# Analyzing the Data of Top 200 songs on Spotify
## Amanuel Awoke
##  Ferzam M
## Josue Velasquez

# Introduction
## Motivation
The music industry has changed a lot in the last decade with the introduction of streaming services like Apple Music or Spotify. Services like Spotify allow users to livestream music for personal consumption, often for free or for a subscription fee. These services have made it easier to consume music and have increased opportunities for people to start producing music, but they have also changed how musicians make money. Whenever a user listens to a song on a streaming service, the service typically keeps track of the number of “plays” that song has. Music artists are then paid a small amount based on the number of plays they have accumulated for their music. Given how little these artists are paid from streaming services, maximizing the amount of revenue made from a song seems pretty valuable for those looking to push out music to these services. Play count also indicates where a song stands in the streaming services’ popularity lists, and making it onto their top 100 or 200 songs is a factor considered in whether these songs are added to global, official top songs charts i.e. Billboard 200.
 
Our group thought it would be interesting to see if we could try to make predictions for how popular a song might be given different features for a song (e.g. the genre of the song, how fast or slow it is, the key the song is written in, the time of year a song was released, how many listeners an artist already gets on average, etc.). If we can indicate how many plays a song will get, we can give a prediction for how much money a song will make on a streaming service. Much like the Moneyball scenario, it’s possible that artists are focusing on producing music that meets criteria which they think makes a song popular when, in reality, they should be focusing on other aspects of their music. Understanding what components of a song make it popular would help artists figure out the best way to produce music in order to make money off of these streaming services.

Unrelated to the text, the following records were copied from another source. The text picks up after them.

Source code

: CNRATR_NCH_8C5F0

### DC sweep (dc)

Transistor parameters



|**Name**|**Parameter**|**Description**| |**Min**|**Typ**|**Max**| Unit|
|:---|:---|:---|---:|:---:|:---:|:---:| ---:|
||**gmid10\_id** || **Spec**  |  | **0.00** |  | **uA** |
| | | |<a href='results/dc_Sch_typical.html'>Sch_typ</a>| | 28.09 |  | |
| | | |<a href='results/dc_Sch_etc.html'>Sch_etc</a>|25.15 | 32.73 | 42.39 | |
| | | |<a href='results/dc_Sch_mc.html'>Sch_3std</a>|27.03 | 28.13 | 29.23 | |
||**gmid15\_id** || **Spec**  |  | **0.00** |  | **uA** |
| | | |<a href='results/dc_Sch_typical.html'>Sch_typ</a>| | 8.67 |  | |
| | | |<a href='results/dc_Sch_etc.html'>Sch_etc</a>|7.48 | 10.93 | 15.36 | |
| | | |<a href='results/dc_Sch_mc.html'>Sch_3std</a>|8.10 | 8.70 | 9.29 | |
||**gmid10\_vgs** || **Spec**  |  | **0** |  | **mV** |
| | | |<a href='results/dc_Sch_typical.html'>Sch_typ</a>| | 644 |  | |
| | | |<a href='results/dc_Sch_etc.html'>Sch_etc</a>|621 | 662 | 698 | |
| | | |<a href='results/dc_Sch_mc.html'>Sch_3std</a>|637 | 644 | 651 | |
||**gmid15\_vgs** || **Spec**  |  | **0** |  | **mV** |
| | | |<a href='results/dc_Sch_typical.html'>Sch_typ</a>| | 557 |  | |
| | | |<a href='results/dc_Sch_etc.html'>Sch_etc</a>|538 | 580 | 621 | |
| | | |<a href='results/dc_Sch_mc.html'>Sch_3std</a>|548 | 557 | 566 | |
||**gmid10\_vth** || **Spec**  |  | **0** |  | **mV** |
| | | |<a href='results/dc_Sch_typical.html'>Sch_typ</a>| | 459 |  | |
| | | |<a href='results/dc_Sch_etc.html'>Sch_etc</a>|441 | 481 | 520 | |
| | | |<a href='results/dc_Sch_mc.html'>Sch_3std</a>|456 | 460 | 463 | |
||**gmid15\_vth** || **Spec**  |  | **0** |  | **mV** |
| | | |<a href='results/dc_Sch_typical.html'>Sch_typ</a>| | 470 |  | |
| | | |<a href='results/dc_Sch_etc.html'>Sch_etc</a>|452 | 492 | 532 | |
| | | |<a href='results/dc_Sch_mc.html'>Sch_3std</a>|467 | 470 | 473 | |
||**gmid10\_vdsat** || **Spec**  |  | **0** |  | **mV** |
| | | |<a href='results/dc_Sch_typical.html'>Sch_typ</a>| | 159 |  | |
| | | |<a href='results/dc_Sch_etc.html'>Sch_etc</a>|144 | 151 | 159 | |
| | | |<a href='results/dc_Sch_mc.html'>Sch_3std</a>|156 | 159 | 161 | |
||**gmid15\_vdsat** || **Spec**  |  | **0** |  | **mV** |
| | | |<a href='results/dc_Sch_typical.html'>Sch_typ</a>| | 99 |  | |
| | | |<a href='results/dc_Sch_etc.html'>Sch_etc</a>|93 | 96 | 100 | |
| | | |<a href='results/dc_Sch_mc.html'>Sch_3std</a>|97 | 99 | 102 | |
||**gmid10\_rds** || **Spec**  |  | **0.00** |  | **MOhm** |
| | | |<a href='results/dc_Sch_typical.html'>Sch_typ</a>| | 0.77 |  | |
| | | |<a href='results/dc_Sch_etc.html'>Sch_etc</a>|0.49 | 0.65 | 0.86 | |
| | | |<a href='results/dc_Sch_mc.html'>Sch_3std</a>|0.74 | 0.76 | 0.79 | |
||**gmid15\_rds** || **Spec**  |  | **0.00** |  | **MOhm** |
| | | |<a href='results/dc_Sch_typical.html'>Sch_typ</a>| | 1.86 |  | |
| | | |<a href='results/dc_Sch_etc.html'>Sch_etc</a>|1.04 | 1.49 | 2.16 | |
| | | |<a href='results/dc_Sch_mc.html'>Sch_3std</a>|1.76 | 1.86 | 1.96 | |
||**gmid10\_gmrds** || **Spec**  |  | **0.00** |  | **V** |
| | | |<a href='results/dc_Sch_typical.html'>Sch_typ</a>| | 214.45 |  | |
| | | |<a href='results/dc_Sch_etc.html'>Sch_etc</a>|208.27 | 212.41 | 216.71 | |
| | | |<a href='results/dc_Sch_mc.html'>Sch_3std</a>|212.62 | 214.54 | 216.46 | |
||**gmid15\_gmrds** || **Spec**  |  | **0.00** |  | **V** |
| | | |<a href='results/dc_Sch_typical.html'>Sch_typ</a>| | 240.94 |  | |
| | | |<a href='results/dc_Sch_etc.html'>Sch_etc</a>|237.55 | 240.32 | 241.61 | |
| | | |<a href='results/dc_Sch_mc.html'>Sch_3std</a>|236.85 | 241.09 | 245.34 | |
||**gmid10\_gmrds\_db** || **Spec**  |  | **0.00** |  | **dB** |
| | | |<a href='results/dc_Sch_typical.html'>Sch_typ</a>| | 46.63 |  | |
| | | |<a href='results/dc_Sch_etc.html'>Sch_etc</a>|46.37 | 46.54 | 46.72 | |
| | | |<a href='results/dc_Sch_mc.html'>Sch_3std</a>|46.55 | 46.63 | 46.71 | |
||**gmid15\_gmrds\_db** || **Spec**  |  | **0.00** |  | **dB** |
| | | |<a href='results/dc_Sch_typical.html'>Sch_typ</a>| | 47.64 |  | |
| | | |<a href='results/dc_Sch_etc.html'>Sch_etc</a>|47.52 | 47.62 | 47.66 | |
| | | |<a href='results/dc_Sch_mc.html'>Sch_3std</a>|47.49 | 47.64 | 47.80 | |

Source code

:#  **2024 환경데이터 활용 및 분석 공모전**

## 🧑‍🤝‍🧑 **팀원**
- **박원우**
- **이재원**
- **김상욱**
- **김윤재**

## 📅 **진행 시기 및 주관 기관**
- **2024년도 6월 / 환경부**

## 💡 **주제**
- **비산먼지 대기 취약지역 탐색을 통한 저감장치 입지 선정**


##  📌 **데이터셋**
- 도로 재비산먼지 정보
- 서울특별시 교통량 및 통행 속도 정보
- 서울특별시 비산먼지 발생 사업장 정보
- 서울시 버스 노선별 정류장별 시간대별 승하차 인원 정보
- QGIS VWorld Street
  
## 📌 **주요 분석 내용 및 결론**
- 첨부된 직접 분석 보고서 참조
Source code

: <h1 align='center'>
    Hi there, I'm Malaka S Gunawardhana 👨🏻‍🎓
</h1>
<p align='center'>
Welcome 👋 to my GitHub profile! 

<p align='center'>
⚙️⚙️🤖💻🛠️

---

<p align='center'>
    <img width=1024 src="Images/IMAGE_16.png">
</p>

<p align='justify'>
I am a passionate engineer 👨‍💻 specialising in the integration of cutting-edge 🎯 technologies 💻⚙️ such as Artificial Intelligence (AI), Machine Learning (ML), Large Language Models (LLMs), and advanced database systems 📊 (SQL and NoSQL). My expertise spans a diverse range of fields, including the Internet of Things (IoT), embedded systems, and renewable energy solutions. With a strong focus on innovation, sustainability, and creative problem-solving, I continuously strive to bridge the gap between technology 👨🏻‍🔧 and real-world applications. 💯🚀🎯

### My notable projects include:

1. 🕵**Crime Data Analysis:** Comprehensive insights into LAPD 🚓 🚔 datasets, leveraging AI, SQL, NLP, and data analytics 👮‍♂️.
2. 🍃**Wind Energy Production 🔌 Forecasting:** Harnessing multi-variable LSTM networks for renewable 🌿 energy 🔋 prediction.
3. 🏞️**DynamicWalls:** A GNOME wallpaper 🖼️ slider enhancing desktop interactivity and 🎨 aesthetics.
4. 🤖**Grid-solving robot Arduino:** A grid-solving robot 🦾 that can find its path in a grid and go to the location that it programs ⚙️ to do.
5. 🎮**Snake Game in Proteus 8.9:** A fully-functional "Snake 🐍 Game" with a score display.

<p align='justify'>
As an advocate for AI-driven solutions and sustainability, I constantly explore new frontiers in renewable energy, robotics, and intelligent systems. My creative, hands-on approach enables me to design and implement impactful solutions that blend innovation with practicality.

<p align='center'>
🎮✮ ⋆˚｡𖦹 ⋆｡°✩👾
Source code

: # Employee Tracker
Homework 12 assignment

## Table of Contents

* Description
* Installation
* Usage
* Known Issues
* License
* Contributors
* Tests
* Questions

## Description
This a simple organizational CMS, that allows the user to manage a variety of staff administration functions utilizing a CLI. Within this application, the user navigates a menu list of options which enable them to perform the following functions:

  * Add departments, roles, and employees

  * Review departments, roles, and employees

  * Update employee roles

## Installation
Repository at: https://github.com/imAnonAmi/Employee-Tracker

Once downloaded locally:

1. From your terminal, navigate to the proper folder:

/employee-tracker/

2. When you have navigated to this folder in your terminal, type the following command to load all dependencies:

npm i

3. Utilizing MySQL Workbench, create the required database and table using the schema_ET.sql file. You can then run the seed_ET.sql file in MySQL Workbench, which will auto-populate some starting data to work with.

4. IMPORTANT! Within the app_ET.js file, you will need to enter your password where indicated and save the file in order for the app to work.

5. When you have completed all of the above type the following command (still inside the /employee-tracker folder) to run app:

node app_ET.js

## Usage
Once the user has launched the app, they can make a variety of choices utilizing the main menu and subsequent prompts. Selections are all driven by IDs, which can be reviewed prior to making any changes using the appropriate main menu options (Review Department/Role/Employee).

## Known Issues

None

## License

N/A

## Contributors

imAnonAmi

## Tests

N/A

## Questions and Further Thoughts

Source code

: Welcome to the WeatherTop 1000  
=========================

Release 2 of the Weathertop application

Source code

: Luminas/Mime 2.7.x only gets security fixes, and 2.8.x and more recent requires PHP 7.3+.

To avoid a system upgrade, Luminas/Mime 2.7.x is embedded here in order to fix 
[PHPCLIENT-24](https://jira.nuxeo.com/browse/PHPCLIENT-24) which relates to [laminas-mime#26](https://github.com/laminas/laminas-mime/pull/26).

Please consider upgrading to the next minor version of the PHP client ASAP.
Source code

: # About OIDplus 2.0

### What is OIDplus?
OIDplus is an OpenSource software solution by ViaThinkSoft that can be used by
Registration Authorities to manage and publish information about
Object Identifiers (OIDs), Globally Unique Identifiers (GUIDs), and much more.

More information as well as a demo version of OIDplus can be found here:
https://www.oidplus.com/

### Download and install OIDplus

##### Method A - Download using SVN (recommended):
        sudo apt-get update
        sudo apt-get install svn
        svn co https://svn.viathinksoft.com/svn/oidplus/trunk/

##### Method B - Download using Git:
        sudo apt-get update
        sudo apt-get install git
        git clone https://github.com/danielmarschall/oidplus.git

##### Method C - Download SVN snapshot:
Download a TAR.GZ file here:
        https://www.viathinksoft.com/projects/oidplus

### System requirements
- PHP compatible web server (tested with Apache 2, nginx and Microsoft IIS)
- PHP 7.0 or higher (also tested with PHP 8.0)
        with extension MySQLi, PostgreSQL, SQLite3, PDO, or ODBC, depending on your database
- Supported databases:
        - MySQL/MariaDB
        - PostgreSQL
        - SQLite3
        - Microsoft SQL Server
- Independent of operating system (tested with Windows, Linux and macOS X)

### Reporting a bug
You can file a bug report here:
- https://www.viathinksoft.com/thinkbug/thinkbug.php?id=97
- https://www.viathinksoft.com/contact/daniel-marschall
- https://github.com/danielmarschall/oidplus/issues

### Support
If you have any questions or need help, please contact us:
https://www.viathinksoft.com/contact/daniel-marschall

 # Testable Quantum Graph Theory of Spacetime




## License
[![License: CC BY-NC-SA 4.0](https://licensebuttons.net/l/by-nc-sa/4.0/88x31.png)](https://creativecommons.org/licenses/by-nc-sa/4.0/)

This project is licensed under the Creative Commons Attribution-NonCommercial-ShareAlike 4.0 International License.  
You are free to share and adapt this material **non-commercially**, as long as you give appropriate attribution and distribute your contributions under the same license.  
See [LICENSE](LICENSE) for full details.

The Moneyball story demonstrated the importance of data science in producing a strong baseball team, and while music is different from sports, our project should hopefully reflect similar data science practices in order to reach a valuable conclusion. It may be relatively straightforward to look at aspects like which genres make the most money or whether a song by Taylor Swift will end up on the top 200 chart given her “incredibly loyal fanbase” of over 40 million people, but maybe there are other similarities between popular songs that could indicate factors which help make a song more popular. Data science practices like t-tests (maybe) or machine learning models help us here by giving us tools to help identify characteristics in a song, clarify how those characteristics might relate to play count, and predict what the play count (or popularity) for a similar song could be given factors that we have determined have an affect on play count (or popularity)
<One valuable conclusion might be the LACK OF money artists are being paid from streaming services, or how little they make off streaming services alone>


# Collect Data

This is the first step in the data lifecycle where we must identify information to web scrape. We gather data from the [Spotify Charts Regional Top 200](https://spotifycharts.com/regional) to first identify which songs had the highest stream counts in the United States, dating back to January 1st 2017, to current day. Spotify Charts provides tracks with the highest stream count, their top 200 rank, and the artist(s) who created that song. Spotify Charts already compiles the data into Excel tables, so it isn't necessary to directly scrape from the website. If you wanted to download one yourself, at the top right of the website, select a date you'd like to download in the dropdown, then select further up "Download to CSV." The pandas method read_csv() was used to process the Excel files into dataframes.



In [None]:
import os
import pandas as pd
import requests
from bs4 import BeautifulSoup
import spotipy
import numpy as np
import matplotlib.pyplot as plt
import seaborn as sns

Since there were consistent download URLs of Excel sheets in relation to the date they recorded, we used a looped to retreive the links then later download all sheets.

In [None]:
# Collect links from spotify charts top 200 streams per day
ref_str = "https://spotifycharts.com/regional/global/daily/"
ref_arr = []
# gets every day from janurary 2017 to October 2020

# for year in range(2017, 2021):
for year in range(2017, 2018):
    date = ""
    
    endingMonth = 12
    if year == 2020:
        endingMonth = 10
        
    # for month in range (1, endingMonth + 1):
    for month in range (1,2):
       
        dayCount = -1

        #gets proper day count per month
        thirtyDayCountMonths = [4, 6, 9, 11]
        if month == 2:
            dayCount = 29
        elif month in thirtyDayCountMonths:
            dayCount = 30
        else:
            dayCount = 31

        if int(month) < 10:
            month = "0" + str(month)
        # for day in range (1, daycount + 1):
        for day in range (1, 16):
           
            if int(day) < 10:
                day = "0" + str(day)

            date = str(year) + "-" + str(month) + "-" + str(day) + "/download"
            date = ref_str + date
            ref_arr.append(date)

ref_arr

In [None]:
#Loop downloading and appending of dataframes 

df = pd.DataFrame(columns =['position', 'track_name', 'artist', 'streams', 'url', 'date'] )
#make dir to save to
path = "sheets"
folderExists = False
try:
    os.mkdir(path)
except OSError:
    print ("Folder already exists")
    folderExists = True

    for i in ref_arr:

        r = requests.get(i, allow_redirects = True)
        #String manipulation to read from the correct csv files
        date = i[48:58]
        fileName = "regional-global-daily-" + date + ".csv"
        if not folderExists:
            print("Downloading... " + filename)
            open(fileName, "wb").write(r.content)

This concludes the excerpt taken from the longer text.